Photographer Stephen Champion goes from covering war between men to war on nature
Willemijn Van Kol
Where to go after the war is over? Many photographers and reporters are confronted with this question after documenting violent conflicts. For Sri Lanka-based British photographer Stephen Champion (above) the answer was obvious: to nature. Or more precisely, to the war being waged on nature in the island.
Stephen Champion was only 25 when he witnessed a man being torn to pieces by a bomb. He did not do what was expected of him: focus his camera and shoot. He crouched down and wept.
Since that first death in 1986, the photographer has spent 23 years documenting the two wars that raged simultaneously in Sri Lanka. Apart from the Tamil separatist conflict which ended with the defeat of the Tamil Tigers in 2008, he covered the Marxist JVP insurgency, crushed by government forces by 1992. Together, the wars killed over 150,000 while more than a million got displaced.
Stephen Champion’s war images were on display at the Photo Kathmandu exhibition Measures of Loss and Memories of War at Patan Museum. It was a selection from Champion’s War Stories, published in 2008.
Displayed among the tall trees in the park behind the Patan Museum, they showed the terrifying impact of war on civilians. A Jaffna schoolboy showing his drawing of a bombardment by a military helicopter (left), with fire and dead bodies, and scared looking civilians; a young man grieving at the side of a body; amputees and internally displaced; blood seeping from a gate; messages warning people to vote; messages warning people not to vote.
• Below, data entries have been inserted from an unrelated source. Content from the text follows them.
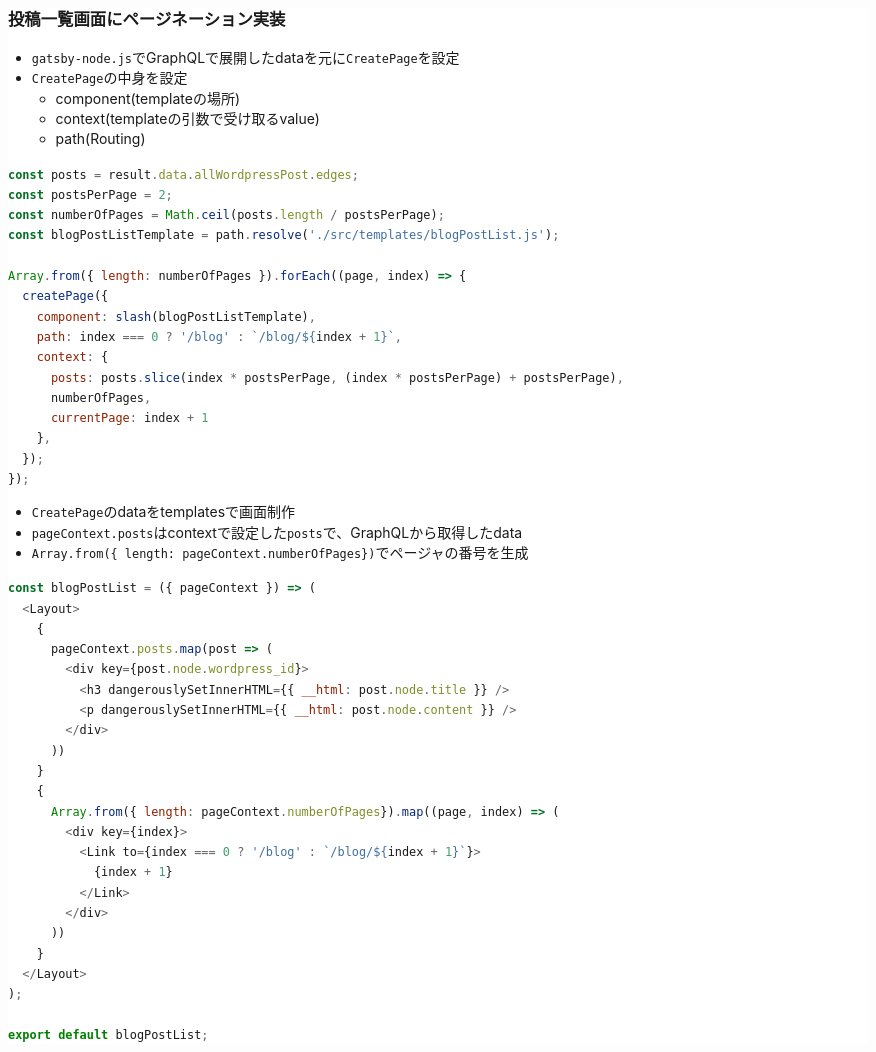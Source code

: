 ### 投稿一覧画面にページネーション実装

- `gatsby-node.js`でGraphQLで展開したdataを元に`CreatePage`を設定
- `CreatePage`の中身を設定
    - component(templateの場所)
    - context(templateの引数で受け取るvalue)
    - path(Routing)

```javascript:gatsby-node.js
const posts = result.data.allWordpressPost.edges;
const postsPerPage = 2;
const numberOfPages = Math.ceil(posts.length / postsPerPage);
const blogPostListTemplate = path.resolve('./src/templates/blogPostList.js');

Array.from({ length: numberOfPages }).forEach((page, index) => {
  createPage({
    component: slash(blogPostListTemplate),
    path: index === 0 ? '/blog' : `/blog/${index + 1}`,
    context: {
      posts: posts.slice(index * postsPerPage, (index * postsPerPage) + postsPerPage),
      numberOfPages,
      currentPage: index + 1
    },
  });
});
```

- `CreatePage`のdataをtemplatesで画面制作
- `pageContext.posts`はcontextで設定した`posts`で、GraphQLから取得したdata
- `Array.from({ length: pageContext.numberOfPages})`でページャの番号を生成

```javascript:src/templates/blogPostList.js
const blogPostList = ({ pageContext }) => (
  <Layout>
    {
      pageContext.posts.map(post => (
        <div key={post.node.wordpress_id}>
          <h3 dangerouslySetInnerHTML={{ __html: post.node.title }} />
          <p dangerouslySetInnerHTML={{ __html: post.node.content }} />
        </div>
      ))
    }
    {
      Array.from({ length: pageContext.numberOfPages}).map((page, index) => (
        <div key={index}>
          <Link to={index === 0 ? '/blog' : `/blog/${index + 1}`}>
            {index + 1}
          </Link>
        </div>
      ))
    }
  </Layout>
);

export default blogPostList;
```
The accompanying text by Champion reads: 'War is brutal at best. It is not meant to be anything else…While we continue to create systems of war, we are all very much responsible for the residual events. There is no such thing as a war crime. War is the crime.'
Among the ‘residual events’ of war, observes Champion, are violence within families, the rape of women, and the war on nature. The move from documenting the war between humans to the war on nature was a natural one, says Champion, “There is a strong connection between warfare and environmental pollution. The first chemical pesticides were developed to act as war agents. As in war, environmental destruction helps some guys make a lot of money. And in both cases it’s the common man who suffers most.”
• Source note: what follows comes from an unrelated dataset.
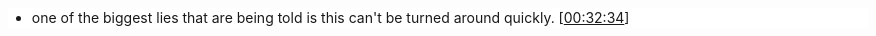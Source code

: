 *  one of the biggest lies that are being told is this can't be turned around quickly. [[00:32:34](https://www.youtube.com/watch?v=vzRjkNYT-U8&t=1954.8799999999999s)]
Sri Lanka has become a dumping ground not only for pesticides but also second rate medicines and e-waste, reminds Champion. The country annually loses 1.4 per cent of its forest cover. Champion’s adopted home is believed to be the world’s fifth largest polluter of ocean plastics. The impacts are disastrous, not only for the island’s biodiversity, thousands of Sri Lankans are dying from kidney failure caused by exposure to pesticides.
Champion’s ‘Colours of Change’ series reveal this transformation in detail. Bulldozers eating into the nation’s forest hills, elephants foraging on plastics, cement fighters integrated into a Buddhist pagoda, the demolishing of historical houses, the arrival of kitsch tourism and entertainment venues.
Interestingly, the images are taken with the same 1959 Rolleicord box camera Champion was gifted by his grandfather when he was 19 years old. Once a year the negatives are developed back in the UK and the prints scanned for use in publications.
Champion is not without hope. “My hope is that we start creating the dream that was dreamed by the idealists before the war started. It all begins with an understanding of our interconnectedness. We should know that by now: our mixed blood lines and DNAs prove it. We are all connected. We all depend on the same life forces and on each other. Understanding that gives us the freedom to be who we really are, and to allow others to do the same.”